By Ann Needle
The much-discussed plans to renovate Nashoba Regional High School’s Science classrooms and labs were officially unveiled last night at a special School Committee meeting. Along with it came the question of whether the estimated price tag of more than $8 million would purchase what the district needs — or if the towns could afford it at all.
Plans were kicked off in June, when the School Committee approved a feasibility study for overhauling the high school’s Science space. This came about when the Massachusetts School Building Authority accepted Nashoba’s application to receive almost 50% reimbursement for a Science renovation, a similar deal to what Stow received for a reimbursement on its Center School project.
“The grant is for what the MSBA has outlined to bring Science labs into the 21st century,” according to Principal Phil Poinelli of SMMA Associates, the architects approved by the MSBA for the project. SMMA is the same firm that designed the Center School renovation. Wood earlier explained that the MSBA randomly appoints state-approved architects to its projects, and SMMA was appointed twice to the district by chance.
Looking at the MSBA program, Poinelli explained that the state agency’s recommendations call for about 24 students per classroom/lab, and a room of about 1,440 sq. ft., or 60 sq. ft. per student. He remarked that NRHS currently does not meet this square footage guideline.
The MSBA also calls for the rooms to be flexible, something that is not reflected in the high school’s use of fixed islands and shelves in its Science rooms. “Instead of going to a traditional lab period, you have the flexibility to go to lab work immediately,” he said of the recommendations.
The potential solution focuses on carving one more classroom out of the high school’s existing rooms and bringing all the Science rooms up to the recommended footage, Poinelli explained. He noted that part of this solution would mean converting two Math classrooms to accommodate Science, and consolidating the CAD Lab with the Metal shop.
Because the MSBA pledged to fund about 47% of the cost for any repairs related to the project, the district is proposing to replace the old roof of the 1970s addition to the school, where Science is housed. This addition also could receive new windows under the plan, given the windows were not replaced in the most recent renovation of the school, Poinelli said.
Speaking to the educational need for the project, new NRHS Principal Parry Graham remarked, “When I walked into the labs, I felt at home — like I was back in my high school lab of the 1980s.”

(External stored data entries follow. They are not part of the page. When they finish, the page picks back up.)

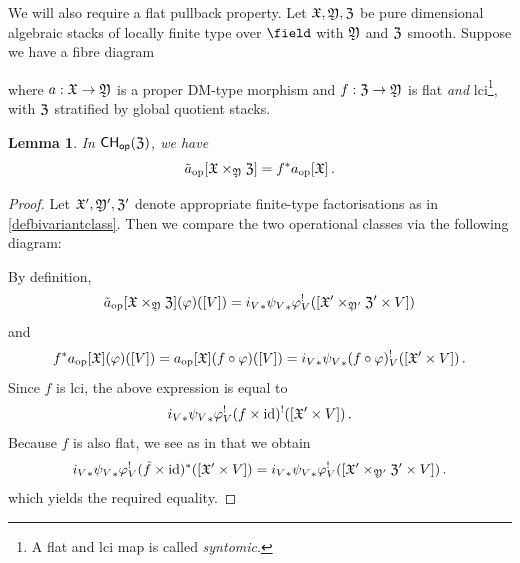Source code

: \documentclass[a4paper,12pt]{article} %
\newcommand{\on}[1]{\operatorname{#1}}
\theoremstyle{definition}
\theoremstyle{plain}%
\newtheorem{lemma}[definition]{Lemma}
\renewcommand{\phi}{\varphi}
\newcommand{\Chow}{\mathsf{CH}}
\newcommand{\CHop}{\Chow_{\mathsf{op}}}
\begin{document}
We will also require a flat pullback property.
Let $\frak X, \frak Y, \frak Z$ be pure dimensional algebraic stacks of locally finite type over ${\field}$  with $\frak Y$ and $\frak Z$ smooth. 
Suppose we have a fibre diagram
\begin{center}
\end{center}
where  $a: \frak X \to \frak Y$ is a proper DM-type morphism and $f: \frak Z \to \frak Y$ is flat {\em and} lci\footnote{A flat and lci map is called {\em syntomic}.}, with $\frak Z$ stratified by global quotient stacks. 
\begin{lemma}\label{lem:pushpullcommutes}
In $\CHop(\frak Z)$, we have
$$\tilde{a}_{\on{op}} [\frak X \times_{\frak Y} \frak Z] = f^* a_{\on{op}}[\frak X]\, .$$
\end{lemma}

\begin{proof}
Let $\frak X', \frak Y', \frak Z'$ denote appropriate finite-type factorisations as in \cref{defbivariantclass}. Then we compare the two operational classes via the following diagram:
\begin{center}
\end{center}
By definition,
\[\tilde{a}_{\on{op}} [\frak X \times_{\frak Y} \frak Z] (\phi)([V]) = {i_V}_* {\psi_V}_* \phi_V^! ([\frak X'\times_{\frak Y'} \frak Z' \times V]) \]
and
\[f^* a_{\on{op}}[\frak X](\phi)([V]) = a_{\on{op}}[\frak X](f \circ \phi)([V])  = {i_V}_* {\psi_V}_* (f \circ \phi)_V^! ([\frak X'\times V])\, .\]
Since $f$ is lci, the above expression is equal to 
\[{i_V}_* {\psi_V}_* \phi_V^! (f \times \on{id})^! ([\frak X'\times V])\, .\]
Because $f$ is also flat, we see as in  \cite[Prop 6.6(b)]{Fulton1984Intersection-th} that we obtain
\[{i_V}_* {\psi_V}_* \phi_V^! (\tilde{f} \times \on{id})^* ([\frak X'\times V]) = {i_V}_* {\psi_V}_* \phi_V^! ([\frak X' \times_{\frak Y'} \frak Z' \times V])\, . \]
which yields the required equality. 
\end{proof}
\end{document}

Asked about the level of need for new space, Graham replied, “The existing Science classrooms are functional teaching and learning spaces — I wouldn’t call it dire. But I see it as an opportunity to make some pretty radical improvements at a reduced cost.” He mentioned that the current concern is not being able to offer many Science electives, such as a “cutting-edge” Biotech course.

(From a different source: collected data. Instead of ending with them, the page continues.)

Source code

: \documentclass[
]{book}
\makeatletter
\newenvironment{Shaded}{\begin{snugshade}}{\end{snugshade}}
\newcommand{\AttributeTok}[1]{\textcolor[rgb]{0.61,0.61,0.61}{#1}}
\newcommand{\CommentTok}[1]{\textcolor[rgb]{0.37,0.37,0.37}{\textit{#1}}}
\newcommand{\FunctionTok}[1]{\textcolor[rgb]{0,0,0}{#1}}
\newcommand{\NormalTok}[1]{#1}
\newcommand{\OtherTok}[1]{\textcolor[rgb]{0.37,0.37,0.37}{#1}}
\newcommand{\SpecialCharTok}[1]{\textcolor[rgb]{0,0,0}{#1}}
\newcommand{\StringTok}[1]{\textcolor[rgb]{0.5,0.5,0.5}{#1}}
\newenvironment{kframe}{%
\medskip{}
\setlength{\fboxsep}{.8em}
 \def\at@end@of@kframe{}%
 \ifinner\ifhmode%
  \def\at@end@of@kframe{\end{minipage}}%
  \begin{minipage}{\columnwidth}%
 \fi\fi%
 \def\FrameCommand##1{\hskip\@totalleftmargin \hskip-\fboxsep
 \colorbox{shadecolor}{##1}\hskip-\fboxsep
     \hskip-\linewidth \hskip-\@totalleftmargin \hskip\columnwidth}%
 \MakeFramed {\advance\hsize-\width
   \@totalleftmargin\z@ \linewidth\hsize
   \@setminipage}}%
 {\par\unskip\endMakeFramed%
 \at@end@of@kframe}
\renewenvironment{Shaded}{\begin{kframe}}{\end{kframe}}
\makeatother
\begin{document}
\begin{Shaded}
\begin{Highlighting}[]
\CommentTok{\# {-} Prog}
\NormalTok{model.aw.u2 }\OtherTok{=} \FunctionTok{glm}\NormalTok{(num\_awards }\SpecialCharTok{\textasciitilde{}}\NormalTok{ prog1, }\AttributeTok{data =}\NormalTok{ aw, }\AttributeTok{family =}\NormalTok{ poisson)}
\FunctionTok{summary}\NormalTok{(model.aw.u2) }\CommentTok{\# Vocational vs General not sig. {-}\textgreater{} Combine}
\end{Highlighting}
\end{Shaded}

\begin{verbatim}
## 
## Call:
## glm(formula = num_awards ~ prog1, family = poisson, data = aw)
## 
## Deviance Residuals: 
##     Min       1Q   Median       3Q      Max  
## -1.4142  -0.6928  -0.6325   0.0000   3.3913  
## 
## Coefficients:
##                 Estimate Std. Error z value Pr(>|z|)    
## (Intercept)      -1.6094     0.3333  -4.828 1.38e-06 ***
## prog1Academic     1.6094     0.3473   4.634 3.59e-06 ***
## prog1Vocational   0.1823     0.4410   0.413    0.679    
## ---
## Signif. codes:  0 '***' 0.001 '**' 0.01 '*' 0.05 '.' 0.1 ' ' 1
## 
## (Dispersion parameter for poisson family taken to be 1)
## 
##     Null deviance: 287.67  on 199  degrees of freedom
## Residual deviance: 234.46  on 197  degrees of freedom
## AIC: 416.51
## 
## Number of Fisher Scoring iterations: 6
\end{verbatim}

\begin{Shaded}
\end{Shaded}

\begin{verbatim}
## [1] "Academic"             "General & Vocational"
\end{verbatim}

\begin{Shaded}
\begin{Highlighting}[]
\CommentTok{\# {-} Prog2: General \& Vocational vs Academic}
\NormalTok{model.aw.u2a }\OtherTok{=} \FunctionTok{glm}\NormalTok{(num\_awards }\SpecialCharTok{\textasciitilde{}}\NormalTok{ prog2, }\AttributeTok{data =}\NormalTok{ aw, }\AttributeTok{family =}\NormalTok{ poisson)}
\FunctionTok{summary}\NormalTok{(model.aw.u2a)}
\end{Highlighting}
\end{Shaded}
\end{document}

And this lack of flexibility for Science students has triggered some of the scheduling issues the school was faulted on by the New England Association of Schools and Colleges during NRHS’s last re-accreditation, asserted Superintendent Michael Wood. The school is up for re-accreditation in two years.
Short Time and Money
Poinelli estimated a base cost of $5 million for the Science rooms, but slightly more than $8 million when adding in items such as windows, roofing, design fees, and related costs.
With the MSBA calling for any accepted projects to be completed by the end of 2013, construction would begin immediately after the seniors end classes June 1, and free up a few classrooms. Work would be finished the third week of August 2013, Poinelli said. To stay on schedule, all three district towns must approve the spending at special town meetings this fall, Wood noted.

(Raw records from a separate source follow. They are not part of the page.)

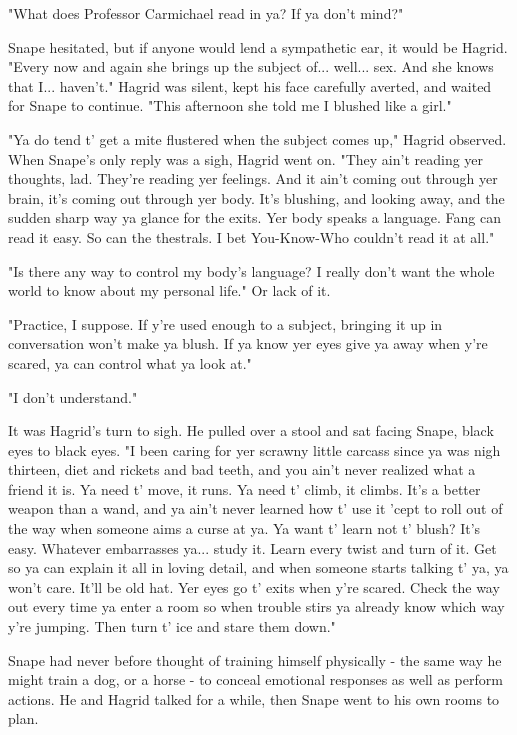 \documentclass[a4paper,11pt]{article}
\begin{document}
"What does Professor Carmichael read in ya? If ya don't mind?"

Snape hesitated, but if anyone would lend a sympathetic ear, it would be Hagrid. "Every now and again she brings up the subject of... well... sex. And she knows that I... haven't." Hagrid was silent, kept his face carefully averted, and waited for Snape to continue. "This afternoon she told me I blushed like a girl."

"Ya do tend t' get a mite flustered when the subject comes up," Hagrid observed. When Snape's only reply was a sigh, Hagrid went on. "They ain't reading yer thoughts, lad. They're reading yer feelings. And it ain't coming out through yer brain, it's coming out through yer body. It's blushing, and looking away, and the sudden sharp way ya glance for the exits. Yer body speaks a language. Fang can read it easy. So can the thestrals. I bet You-Know-Who couldn't read it at all."

"Is there any way to control my body's language? I really don't want the whole world to know about my personal life." Or lack of it.

"Practice, I suppose. If y're used enough to a subject, bringing it up in conversation won't make ya blush. If ya know yer eyes give ya away when y're scared, ya can control what ya look at."

"I don't understand."

It was Hagrid's turn to sigh. He pulled over a stool and sat facing Snape, black eyes to black eyes. "I been caring for yer scrawny little carcass since ya was nigh thirteen, diet and rickets and bad teeth, and you ain't never realized what a friend it is. Ya need t' move, it runs. Ya need t' climb, it climbs. It's a better weapon than a wand, and ya ain't never learned how t' use it 'cept to roll out of the way when someone aims a curse at ya. Ya want t' learn not t' blush? It's easy. Whatever embarrasses ya... study it. Learn every twist and turn of it. Get so ya can explain it all in loving detail, and when someone starts talking t' ya, ya won't care. It'll be old hat. Yer eyes go t' exits when y're scared. Check the way out every time ya enter a room so when trouble stirs ya already know which way y're jumping. Then turn t' ice and stare them down."

Snape had never before thought of training himself physically - the same way he might train a dog, or a horse - to conceal emotional responses as well as perform actions. He and Hagrid talked for a while, then Snape went to his own rooms to plan.
\end{document}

Looking at the total estimated costs for the Science Labs project and the track and field project combined, the highest estimated annual cost was assessed at $541,000. Asst. Superintendent George King stressed that the district just retired its deficit bond, which averaged $478,150 annually.
Still, among the approximately 30 guests and Committee members at last night’s meeting, concerns were expressed that this price would not buy enough space to give school officials what they’re seeking. Even if it could, this spending may be beyond town budgets.
“We realize a reduction in the [overall] budget might be too much to ask,” said Lancaster Town Administrator Orlando Pacheco. “But at the same time, this project is a small page in a very large book. As soon as we get the school budget [every year], we have to cut.”
With the schematic design due to the MSBA by September 27, Committee Chair Nancy Federspiel of Bolton remarked that the Committee would likely be discussing any needed actions on the project at its September 10 meeting.